February 14, 2008 / 7:31 PM / 10 years ago

ESPECIAL-Glencore, a potência silenciosa por trás da Xstrata

Por Daniel Magnowski

LONDRES, 14 de fevereiro (Reuters) - Por trás da Xstrata, empresa listada na Bolsa de Londres que está sendo assediada por mineradoras do mundo inteiro, inclusive a Vale, está uma das maiores empresas mundiais de commodities e dois dos homens mais ousados no mundo dos negócios.

Uma parte estratégica do capital da Xstrata XTA.L —34,6 por cento— está em poder da Glencore International, que da cidade suíça de Zug controla bilhões de dólares em operações de petróleo, carvão, produtos agrícolas e metais. Seus cofres abrigam quase 15 bilhões de dólares dos seus acionistas.

A Glencore surgiu em 1974 como uma trading de commodities, pelas mãos do bilionário misterioso Marc Rich, que a vendeu em 1994.

Seus atuais controladores, o presidente Willy Strothotte e o executivo-chefe Ivan Glasenberg, não são tão famosos, mas provavelmente tão bem-sucedidos quanto seu antecessor.

A estratégia deles tem sido a de assumir participação em minas e unidades produtivas e a de vender os produtos. Isso deu especialmente certo nos últimos cinco anos, com a elevação nas cotações mundiais do cobre, do carvão, do petróleo e dos grãos.

Como pode ter balanços menos minuciosos do que de empresas com capital aberto, a Glencore se caracteriza pelo sigilo. Nem Strothotte nem Glasenberg aceitaram ser entrevistados pela Reuters, e empregados da Glencore se recusam a comentar a possível aquisição por parte da brasileira Vale VALE5.SA, do Banco de Desenvolvimento da China ou de outros interessados.

Mas um executivo do setor, com larga experiência nos mercados em que a Glencore opera, disse que a empresa poderia eventualmente trocar o controle da Xstrata por uma participação reduzida numa empresa maior, mas que não deixaria o mercado de commodities.

“A Glencore não tem intenção de vender sua participação na Xstrata por dinheiro”, disse o executivo, sob anonimato.
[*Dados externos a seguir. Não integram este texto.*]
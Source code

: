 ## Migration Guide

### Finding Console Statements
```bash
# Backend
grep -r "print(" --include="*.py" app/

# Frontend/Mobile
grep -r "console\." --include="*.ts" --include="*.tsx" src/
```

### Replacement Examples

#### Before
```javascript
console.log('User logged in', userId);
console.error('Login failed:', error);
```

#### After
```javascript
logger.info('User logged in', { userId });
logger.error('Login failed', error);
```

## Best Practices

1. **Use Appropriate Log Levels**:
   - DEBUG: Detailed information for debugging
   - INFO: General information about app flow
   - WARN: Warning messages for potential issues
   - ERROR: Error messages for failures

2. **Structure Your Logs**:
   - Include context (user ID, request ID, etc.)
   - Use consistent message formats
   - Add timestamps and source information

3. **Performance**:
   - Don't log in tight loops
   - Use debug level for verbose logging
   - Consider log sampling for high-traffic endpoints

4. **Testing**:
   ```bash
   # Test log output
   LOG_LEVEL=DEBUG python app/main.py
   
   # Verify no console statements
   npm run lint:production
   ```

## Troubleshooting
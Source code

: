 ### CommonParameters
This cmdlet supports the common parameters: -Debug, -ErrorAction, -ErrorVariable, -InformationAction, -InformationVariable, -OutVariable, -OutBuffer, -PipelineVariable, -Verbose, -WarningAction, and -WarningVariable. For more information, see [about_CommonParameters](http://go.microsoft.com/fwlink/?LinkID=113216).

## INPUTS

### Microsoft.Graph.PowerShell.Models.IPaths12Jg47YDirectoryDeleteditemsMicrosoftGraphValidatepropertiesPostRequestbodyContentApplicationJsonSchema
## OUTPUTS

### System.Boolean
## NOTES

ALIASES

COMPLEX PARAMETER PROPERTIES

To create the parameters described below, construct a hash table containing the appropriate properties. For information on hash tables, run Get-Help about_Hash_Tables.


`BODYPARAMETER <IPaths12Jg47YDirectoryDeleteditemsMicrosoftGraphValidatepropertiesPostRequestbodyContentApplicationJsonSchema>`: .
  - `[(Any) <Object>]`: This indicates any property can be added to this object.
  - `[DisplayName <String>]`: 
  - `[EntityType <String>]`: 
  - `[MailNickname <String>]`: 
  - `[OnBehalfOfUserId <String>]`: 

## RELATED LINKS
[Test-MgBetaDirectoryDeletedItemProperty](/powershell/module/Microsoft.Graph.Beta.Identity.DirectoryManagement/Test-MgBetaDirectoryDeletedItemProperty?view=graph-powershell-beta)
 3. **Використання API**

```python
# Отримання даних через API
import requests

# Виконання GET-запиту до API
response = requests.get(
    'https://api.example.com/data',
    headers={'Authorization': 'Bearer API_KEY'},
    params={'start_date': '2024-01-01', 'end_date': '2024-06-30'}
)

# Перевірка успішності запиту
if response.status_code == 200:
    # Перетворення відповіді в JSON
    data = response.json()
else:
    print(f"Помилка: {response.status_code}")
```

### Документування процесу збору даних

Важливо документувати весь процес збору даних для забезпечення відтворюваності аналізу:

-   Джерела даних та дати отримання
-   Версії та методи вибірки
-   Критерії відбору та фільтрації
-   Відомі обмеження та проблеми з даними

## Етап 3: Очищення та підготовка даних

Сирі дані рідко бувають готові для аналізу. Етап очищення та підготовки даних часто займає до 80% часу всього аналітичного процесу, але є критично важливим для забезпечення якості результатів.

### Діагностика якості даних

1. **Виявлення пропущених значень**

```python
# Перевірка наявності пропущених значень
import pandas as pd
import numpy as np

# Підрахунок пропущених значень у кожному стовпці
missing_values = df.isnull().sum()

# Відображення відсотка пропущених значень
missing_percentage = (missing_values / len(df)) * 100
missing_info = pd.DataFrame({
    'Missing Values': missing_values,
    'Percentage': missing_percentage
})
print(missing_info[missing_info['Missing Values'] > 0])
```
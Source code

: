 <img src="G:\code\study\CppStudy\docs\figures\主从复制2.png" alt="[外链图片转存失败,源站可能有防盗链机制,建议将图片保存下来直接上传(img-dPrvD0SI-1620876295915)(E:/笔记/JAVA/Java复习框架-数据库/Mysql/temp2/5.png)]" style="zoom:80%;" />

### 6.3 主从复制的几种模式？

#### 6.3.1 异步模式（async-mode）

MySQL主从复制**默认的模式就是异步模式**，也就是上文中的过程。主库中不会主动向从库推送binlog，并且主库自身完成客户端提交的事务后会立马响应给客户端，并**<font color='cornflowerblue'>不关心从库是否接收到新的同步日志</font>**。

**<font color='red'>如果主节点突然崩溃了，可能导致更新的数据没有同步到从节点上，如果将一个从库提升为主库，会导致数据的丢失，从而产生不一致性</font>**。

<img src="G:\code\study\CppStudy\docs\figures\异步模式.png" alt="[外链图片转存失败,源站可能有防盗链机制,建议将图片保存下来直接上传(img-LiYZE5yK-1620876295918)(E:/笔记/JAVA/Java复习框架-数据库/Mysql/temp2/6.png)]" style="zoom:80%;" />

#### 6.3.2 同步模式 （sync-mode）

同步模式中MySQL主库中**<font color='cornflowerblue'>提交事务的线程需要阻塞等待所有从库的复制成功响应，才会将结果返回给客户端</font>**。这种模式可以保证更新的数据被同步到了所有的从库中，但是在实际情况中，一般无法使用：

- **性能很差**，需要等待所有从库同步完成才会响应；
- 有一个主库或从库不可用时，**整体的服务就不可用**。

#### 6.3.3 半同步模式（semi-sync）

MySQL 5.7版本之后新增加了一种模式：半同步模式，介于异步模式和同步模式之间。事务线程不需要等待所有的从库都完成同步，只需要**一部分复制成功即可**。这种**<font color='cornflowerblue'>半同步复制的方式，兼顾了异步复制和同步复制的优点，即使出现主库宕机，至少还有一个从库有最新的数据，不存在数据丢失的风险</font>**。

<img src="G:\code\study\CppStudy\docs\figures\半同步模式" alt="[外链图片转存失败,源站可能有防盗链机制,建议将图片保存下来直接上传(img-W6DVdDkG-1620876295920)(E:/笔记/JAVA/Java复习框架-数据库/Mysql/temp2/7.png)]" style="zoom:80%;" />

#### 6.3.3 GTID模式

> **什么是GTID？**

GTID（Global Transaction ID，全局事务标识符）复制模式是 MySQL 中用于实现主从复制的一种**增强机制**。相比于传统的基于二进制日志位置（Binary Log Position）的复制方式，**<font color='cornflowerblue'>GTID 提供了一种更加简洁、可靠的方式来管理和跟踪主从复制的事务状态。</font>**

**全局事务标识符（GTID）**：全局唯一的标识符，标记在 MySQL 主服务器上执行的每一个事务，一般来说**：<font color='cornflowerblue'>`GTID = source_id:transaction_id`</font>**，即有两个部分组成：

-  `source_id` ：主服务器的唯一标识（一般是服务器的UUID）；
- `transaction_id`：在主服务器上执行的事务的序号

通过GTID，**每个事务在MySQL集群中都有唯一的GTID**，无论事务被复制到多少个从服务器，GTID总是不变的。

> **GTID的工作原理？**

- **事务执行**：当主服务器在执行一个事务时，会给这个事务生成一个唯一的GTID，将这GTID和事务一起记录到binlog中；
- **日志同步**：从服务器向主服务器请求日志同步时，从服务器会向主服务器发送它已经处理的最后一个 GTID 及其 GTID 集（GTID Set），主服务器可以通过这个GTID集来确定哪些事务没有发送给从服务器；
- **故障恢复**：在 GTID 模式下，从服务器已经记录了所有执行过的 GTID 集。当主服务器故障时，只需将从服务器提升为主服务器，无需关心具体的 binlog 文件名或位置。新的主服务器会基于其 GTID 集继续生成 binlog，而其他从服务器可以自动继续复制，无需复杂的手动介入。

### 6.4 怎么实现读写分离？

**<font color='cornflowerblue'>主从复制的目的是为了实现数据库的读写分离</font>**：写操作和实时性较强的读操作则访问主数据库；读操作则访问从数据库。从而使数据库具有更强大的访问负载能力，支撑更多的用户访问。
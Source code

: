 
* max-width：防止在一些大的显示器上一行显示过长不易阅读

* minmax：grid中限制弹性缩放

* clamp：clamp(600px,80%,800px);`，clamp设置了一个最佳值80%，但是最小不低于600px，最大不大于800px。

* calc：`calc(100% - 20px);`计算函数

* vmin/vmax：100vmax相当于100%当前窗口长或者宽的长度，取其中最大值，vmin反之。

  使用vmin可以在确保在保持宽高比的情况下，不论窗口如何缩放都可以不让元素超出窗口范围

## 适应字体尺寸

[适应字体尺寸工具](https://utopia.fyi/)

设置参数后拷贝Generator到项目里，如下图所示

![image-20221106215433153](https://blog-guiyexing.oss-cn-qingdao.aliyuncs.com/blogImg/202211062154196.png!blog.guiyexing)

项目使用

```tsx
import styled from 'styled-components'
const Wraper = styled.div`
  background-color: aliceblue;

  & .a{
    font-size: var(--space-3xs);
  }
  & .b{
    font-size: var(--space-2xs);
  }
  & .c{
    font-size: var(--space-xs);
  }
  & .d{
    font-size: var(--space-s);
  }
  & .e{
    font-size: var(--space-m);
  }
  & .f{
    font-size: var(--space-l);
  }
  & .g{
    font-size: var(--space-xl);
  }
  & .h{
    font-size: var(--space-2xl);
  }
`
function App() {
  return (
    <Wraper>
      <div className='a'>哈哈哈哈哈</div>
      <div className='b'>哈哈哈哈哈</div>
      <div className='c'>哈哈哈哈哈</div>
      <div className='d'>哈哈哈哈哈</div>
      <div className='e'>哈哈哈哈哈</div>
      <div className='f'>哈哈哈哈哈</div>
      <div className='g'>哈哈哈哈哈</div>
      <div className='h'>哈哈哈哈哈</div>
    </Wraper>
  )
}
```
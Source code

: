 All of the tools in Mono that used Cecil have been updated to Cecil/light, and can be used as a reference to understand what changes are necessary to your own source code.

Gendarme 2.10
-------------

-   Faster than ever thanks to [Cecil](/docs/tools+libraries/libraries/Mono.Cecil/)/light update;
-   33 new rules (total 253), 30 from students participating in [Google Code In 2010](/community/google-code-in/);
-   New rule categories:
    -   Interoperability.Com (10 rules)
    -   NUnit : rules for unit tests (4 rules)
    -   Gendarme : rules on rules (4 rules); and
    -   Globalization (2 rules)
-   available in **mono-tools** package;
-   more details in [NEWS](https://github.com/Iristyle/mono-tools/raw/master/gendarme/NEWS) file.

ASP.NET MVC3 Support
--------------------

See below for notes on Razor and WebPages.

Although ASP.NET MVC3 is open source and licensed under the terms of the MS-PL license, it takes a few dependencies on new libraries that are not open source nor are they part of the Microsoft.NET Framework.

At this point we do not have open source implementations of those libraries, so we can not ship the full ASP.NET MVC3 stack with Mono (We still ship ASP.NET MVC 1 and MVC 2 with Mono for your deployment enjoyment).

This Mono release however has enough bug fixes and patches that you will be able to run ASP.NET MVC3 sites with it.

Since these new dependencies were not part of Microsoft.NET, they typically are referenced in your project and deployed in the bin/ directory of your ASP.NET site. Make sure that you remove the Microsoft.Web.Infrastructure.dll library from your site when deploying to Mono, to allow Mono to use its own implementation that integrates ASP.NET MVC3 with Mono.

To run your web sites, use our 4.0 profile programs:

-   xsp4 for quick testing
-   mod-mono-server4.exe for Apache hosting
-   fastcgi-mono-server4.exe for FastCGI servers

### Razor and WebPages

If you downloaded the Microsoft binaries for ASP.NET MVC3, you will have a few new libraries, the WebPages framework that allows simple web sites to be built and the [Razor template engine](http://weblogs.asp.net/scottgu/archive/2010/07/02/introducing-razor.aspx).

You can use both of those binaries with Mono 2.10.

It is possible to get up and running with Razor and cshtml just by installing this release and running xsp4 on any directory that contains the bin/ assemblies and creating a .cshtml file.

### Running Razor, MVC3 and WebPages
Caso assuma uma participação acionária na empresa resultante da fusão, a Glencore deve insistir em manter os direitos sobre a comercialização de parte ou a totalidade dos produtos da empresa resultante, o que na verdade poderia mesmo levar a um aumento na quantidade de metal controlado pela Glencore.

Ao longo dos anos, a Glencore construiu uma rede de operadores e agentes em 54 países onde as matérias-primas são produzidas ou consumidas.

Ter olhos e ouvidos nas minas, fábricas e portos permitiu que a Glencore se mantivesse a par das mínimas mudanças nas condições de oferta e demanda. Com essas informações, ela consegue rapidamente vender ou comprar segundo o que o mercado deseja.

Muitos chamam a Glencore de oportunista, e seus agentes são recompensados quando detectam oportunidades de investimentos antes dos concorrentes. Ela também toma decisões mais rapidamente que as empresas de capital aberto.

Strothotte, Glasenberg e outros da Glencore são vistos por alguns como os responsáveis pela política agressiva de aquisições da Xstrata desde o início desta década. A subsidiária tem negócios em 18 países, nas áreas de cobre, carvão, ferro-cromo, níquel, vanádio e zinco.

Seja qual for o resultado do interesse sobre a Xstrata, os mercados de commodities estarão atentos àquilo que a Glencore faz. “Você compra metal quando a Glencore, que costuma ser a mais compradora de todas, está comprando metal”, disse Robin Bhar, analista de commodities do banco de investimentos UBS. “Nove em cada dez vezes eles acertam.”